Always Update: The Importance of Updating Sybase Statistics

By: Jeff Garbus, Lyle Fernquist


When we go to a performance and tuning gig, one of the first questions we always ask is, “When is the last time you updated your statistics?” You might be surprised at how frequently our assignment is cut short by simply updating the client’s statistics. If you’ve ever had a straightforward application with small tables, but terrible performance, or a complex application with erratic performance, or a seemingly well-performing application that suddenly became very slow, there’s a good chance the problem was out-of-date statistics.

SAP Sybase Adaptive Server Enterprise (ASE) uses a cost-based optimizer which balances the cost of finding the best query execution plan with the costs of running the query in different ways. To do this, it checks a histogram that identifies the data distribution, and uses this information to determine join orders, index selection, and more. You might think that the server would keep this information up-to-date, but because of the resource cost, it does not. You will need to perform this critical task (updating statistics) as often as your data skews.

NOTE

In high-volume environments, you can update statistics on a restored database, and then import them into the production server using the optdiag utility, but that’s a lot more work.

Options for updating statistics

ASE provides a number of options for updating statistics, depending on the specific needs you have.

To update information about the distribution of key values in specified indexes, for all columns in an index, table, or partition, the syntax is:

update statistics table_name

              [[ partitiondata_partition_name ] [ (column_list ) ] |

              index_name[ partitionindex_partition_name ] ]

              [ using step values ]

              [ with consumers = consumers ][, sampling=Npercent ]

 

To update the statistics for all columns in an index, the syntax is:

update index statistics             

table_name [[ partitiondata_partition_name ] |             

[ index_name [ partition index_partition_name ] ] ]             

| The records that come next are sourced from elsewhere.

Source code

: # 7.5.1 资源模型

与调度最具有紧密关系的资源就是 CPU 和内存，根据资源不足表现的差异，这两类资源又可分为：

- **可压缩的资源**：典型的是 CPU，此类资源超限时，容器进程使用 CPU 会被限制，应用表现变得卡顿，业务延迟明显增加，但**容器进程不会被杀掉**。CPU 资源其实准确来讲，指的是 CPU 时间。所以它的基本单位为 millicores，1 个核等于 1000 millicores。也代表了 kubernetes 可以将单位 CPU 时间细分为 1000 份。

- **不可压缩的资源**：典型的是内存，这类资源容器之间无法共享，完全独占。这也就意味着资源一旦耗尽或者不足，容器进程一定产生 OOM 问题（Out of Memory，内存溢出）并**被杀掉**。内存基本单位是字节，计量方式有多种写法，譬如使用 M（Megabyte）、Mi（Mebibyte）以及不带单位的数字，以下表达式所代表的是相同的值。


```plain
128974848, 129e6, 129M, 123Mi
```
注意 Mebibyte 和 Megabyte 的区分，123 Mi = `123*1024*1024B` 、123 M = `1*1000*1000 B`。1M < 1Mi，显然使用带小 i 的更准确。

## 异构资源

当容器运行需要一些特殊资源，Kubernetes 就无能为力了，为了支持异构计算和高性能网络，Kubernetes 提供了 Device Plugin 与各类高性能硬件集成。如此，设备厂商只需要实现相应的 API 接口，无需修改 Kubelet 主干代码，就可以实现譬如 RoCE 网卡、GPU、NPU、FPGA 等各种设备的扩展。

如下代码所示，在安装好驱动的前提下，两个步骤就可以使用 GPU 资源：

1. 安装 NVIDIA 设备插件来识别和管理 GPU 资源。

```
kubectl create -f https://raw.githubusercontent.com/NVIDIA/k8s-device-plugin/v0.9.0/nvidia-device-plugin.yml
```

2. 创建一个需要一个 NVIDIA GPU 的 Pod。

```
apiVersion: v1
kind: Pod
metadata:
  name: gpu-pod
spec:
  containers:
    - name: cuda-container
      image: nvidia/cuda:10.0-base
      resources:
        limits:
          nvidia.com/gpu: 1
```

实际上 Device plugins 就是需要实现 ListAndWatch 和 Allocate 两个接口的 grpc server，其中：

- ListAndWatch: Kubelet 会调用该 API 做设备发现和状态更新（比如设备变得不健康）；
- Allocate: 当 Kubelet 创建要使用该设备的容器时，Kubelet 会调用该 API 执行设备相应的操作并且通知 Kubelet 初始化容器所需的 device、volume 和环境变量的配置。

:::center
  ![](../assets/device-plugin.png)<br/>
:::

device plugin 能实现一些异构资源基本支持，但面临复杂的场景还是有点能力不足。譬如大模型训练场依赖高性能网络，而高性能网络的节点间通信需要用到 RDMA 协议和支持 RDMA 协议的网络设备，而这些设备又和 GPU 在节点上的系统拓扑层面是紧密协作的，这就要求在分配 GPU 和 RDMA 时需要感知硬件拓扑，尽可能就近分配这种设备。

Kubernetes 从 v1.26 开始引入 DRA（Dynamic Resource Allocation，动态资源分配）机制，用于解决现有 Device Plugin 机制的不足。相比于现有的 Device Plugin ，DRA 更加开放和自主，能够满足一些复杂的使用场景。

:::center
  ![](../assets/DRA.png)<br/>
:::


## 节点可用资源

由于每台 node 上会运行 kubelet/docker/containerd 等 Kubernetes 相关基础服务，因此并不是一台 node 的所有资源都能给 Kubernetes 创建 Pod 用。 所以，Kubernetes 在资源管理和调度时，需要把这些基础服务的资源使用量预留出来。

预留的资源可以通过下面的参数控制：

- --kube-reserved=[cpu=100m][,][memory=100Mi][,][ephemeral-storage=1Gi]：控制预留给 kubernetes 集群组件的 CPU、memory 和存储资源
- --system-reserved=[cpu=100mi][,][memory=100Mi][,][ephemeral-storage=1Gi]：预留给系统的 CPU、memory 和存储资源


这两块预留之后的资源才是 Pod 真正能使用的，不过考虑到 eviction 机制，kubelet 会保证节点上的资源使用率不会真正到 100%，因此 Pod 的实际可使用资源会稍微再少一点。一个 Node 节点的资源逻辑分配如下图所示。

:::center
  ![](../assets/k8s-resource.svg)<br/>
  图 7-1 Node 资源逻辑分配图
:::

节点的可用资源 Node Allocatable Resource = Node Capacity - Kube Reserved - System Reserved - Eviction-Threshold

[ usingstep values ]             

[ with consumers = consumers ] [, sampling=N percent]

 

To update all statistics information for a given table, the syntax is:

 

update all statistics table_name [ partition data_partition_name]

 

NOTE

You can run update all statistics on a single data partition.

To update statistics that are stored in sys­tabstats table, such as rowcount, cluster ratios, and so on, the syntax is:

update table statistics

              table_name [ partition data_partition_name ]

NOTE

Performing update table statistics does not affect column statistics stored in sys­statistics.

Which update statistics option is best?

We normally use update index statistics to get current statistics for all the columns in the indexes; we typically aren’t so concerned about statistics for non-indexes columns (if you’re going to search for something, index it, and if you’re not going to search for something, why use the resources to collect the statistics?)

Your situation, of course, may be different. Here are a few considerations when choosing which option will work best in your circumstances:

  1. You can update statistics for a specific partition. This can be really useful if you’re using semantic partitioning. Why? Consider this: if you are partitioned by date, and have your most recent data on the current partition, you can choose to update statistics for ONLY the more recent data, rather than the entire table of >1TB.
  2. You can update statistics for either a specific index or all of the indexes on a specific table. In general, you would run this on an entire table; for very large tables, you can update statistics on just the columns that skew the most.
  3. You can change the number of histogram steps to create (the default is 20 steps). You can configure this at the server level (new in late ASE 15). We typically build it into the scripts as a parameter so that changes of server-wide defaults at up­grade time don’t undo our decision-making processes.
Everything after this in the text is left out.